Но что, собственно, мешает подготовить умы индийских студентов «надлежащим образом»? Сам Чаудхури пишет, что необходимый гештальт удается сформировать у студентов за пару лет стажировки на Западе, когда они полностью погружаются в творческую атмосферу ведущих научных центров. После этого стажеры вполне могут работать на достаточно высоком научном уровне. Однако, вернувшись в Индию, они не могут создать в своих университетах аналогичный психологический климат. Без привычного интеллектуального общения молодые ученые быстро теряют научную форму, и либо уезжают на Запад, либо переключаются на преподавательскую и административную деятельность. В результате научное сообщество Индии остается малоэффективным и глубоко провинциальным. Чтобы повысить эффективность науки, в министерствах создаются всевозможные комитеты, а когда выясняется, что от мало толку, начинают говорить о том, что Индии не следует слепо копировать западные формы организации науки, и она должна найти свой собственный путь развития, объединяющий высшие достижения западной и индийской культур. [1]

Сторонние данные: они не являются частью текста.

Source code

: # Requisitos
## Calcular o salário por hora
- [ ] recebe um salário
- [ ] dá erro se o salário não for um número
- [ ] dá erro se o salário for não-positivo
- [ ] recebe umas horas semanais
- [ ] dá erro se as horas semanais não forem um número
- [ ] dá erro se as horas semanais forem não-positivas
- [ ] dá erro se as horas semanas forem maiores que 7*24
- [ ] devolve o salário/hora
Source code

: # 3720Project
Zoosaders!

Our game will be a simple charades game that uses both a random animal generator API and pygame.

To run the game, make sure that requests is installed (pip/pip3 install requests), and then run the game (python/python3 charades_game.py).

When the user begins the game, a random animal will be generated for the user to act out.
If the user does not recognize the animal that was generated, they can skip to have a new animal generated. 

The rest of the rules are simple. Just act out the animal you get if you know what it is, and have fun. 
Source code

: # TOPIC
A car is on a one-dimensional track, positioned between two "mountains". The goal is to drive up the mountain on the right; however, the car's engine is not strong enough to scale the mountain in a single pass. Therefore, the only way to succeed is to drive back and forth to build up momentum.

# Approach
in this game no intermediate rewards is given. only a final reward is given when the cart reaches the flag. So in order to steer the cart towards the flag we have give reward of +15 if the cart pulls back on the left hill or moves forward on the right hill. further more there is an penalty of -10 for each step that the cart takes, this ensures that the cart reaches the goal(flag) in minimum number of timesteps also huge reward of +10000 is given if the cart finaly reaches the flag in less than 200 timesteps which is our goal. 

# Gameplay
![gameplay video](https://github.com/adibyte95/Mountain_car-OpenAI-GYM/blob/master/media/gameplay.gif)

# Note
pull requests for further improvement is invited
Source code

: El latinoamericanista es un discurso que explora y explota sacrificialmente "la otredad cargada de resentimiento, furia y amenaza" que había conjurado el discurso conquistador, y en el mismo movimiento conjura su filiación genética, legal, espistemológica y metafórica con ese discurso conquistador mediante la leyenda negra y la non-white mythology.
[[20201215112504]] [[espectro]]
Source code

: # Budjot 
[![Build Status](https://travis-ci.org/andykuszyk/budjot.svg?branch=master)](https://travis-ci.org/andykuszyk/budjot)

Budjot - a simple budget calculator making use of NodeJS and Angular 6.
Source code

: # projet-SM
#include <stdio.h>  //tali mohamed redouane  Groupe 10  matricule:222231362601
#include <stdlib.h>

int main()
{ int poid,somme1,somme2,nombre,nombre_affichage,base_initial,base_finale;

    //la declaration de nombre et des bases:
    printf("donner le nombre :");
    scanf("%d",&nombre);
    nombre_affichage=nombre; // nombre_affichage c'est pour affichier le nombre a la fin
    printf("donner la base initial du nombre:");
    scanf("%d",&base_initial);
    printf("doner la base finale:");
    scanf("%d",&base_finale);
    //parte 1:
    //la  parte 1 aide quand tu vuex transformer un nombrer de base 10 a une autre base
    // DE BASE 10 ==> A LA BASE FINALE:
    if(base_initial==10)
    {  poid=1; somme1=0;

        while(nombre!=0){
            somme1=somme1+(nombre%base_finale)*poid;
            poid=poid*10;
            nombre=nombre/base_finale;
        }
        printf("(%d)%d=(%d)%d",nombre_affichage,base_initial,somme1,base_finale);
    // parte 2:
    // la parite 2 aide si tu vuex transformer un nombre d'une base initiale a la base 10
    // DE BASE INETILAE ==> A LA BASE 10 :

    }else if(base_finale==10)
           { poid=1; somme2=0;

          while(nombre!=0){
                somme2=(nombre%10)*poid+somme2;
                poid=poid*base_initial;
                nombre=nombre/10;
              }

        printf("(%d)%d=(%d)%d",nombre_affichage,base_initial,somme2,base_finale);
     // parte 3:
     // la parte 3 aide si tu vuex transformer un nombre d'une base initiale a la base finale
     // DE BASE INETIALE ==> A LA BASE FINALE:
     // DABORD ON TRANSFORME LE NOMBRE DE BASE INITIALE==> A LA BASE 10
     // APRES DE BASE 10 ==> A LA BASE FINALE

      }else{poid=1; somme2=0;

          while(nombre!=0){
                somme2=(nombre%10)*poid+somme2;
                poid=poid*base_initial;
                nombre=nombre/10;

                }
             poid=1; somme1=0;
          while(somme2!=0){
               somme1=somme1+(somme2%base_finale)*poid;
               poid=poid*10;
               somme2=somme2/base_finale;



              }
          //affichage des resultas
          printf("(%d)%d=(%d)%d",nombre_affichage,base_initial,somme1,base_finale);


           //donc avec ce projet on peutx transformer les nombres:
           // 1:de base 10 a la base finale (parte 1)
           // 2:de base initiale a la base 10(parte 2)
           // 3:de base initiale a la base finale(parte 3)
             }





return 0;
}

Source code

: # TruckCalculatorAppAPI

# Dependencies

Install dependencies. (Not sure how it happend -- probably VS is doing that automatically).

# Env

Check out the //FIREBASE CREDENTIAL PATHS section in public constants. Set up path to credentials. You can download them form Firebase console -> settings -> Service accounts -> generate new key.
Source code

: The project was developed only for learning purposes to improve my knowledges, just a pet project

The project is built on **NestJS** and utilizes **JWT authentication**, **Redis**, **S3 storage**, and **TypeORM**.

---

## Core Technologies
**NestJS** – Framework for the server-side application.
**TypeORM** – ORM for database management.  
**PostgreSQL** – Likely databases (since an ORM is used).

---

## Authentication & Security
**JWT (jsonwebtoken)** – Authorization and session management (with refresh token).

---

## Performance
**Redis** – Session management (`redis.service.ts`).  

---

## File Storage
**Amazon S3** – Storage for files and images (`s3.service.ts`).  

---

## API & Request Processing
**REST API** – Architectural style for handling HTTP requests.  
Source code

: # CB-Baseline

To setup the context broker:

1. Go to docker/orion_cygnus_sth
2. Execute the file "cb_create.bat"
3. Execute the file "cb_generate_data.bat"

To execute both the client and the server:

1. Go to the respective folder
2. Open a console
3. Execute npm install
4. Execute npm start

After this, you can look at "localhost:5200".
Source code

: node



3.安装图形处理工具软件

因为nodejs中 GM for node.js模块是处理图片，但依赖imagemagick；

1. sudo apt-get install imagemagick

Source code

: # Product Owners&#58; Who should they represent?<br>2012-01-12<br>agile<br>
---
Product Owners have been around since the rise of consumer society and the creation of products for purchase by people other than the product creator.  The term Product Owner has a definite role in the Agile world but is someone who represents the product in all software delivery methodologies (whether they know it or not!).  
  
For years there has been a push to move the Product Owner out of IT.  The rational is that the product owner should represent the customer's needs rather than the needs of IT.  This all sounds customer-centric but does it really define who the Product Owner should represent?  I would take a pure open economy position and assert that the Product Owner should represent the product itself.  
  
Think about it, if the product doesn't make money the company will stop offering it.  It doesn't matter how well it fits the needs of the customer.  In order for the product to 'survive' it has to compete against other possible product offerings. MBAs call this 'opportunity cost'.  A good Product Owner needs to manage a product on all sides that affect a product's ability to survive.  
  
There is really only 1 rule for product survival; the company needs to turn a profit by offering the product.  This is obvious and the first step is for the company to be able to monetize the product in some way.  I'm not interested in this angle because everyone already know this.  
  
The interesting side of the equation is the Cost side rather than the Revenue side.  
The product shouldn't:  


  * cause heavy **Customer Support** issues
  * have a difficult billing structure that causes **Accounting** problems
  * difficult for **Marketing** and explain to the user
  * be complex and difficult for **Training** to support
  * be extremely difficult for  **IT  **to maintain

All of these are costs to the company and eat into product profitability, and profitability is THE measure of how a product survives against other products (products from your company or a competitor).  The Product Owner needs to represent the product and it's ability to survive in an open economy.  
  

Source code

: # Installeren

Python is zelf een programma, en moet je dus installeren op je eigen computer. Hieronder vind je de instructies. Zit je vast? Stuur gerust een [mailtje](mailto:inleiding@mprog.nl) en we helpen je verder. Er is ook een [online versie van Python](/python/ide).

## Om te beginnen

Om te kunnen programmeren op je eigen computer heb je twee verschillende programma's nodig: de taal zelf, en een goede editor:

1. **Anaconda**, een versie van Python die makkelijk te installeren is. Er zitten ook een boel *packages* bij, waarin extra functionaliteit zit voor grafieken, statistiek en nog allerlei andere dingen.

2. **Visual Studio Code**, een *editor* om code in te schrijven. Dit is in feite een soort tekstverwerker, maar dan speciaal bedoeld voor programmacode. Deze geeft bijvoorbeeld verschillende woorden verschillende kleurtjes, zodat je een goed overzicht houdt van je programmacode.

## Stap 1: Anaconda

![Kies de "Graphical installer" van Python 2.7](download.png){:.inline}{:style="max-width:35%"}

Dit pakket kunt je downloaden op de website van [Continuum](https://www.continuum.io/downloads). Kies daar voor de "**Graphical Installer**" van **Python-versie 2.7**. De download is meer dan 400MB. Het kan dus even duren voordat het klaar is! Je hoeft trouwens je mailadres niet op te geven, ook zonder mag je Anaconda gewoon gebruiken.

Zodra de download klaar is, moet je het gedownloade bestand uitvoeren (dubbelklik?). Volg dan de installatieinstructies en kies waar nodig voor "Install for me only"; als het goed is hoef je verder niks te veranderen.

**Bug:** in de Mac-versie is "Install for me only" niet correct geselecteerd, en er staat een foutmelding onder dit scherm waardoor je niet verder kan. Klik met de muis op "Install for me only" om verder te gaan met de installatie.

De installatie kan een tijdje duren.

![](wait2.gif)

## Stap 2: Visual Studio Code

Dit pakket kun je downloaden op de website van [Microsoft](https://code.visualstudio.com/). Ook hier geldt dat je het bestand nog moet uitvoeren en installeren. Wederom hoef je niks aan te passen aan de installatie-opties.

Интересно отметить, что со сходными проблемами сталкиваются и западные ученые. Так, в отклике на статью Чаудхури американский физик Роджер Хэндберг написал, что ученые из провинциальных университетов США, возвращаясь домой после обучения или стажировки в передовых научных центрах, быстро теряют научный уровень. Во-первых, они вынуждены уделять много времени преподаванию и административной работе, приобретающей в провинции самодовлеющее значение. Но самое главное – это утрата постоянной живой связи с другими исследователями, без чего ученый быстро перестает быть ученым. (Handberg R. Practising Western Science Inside the West: Psychological and Institutional Parallels between Western and Nonwestern Academic Cultures // Social Stud. Sci. 1986. V. 16. P. 529–534.)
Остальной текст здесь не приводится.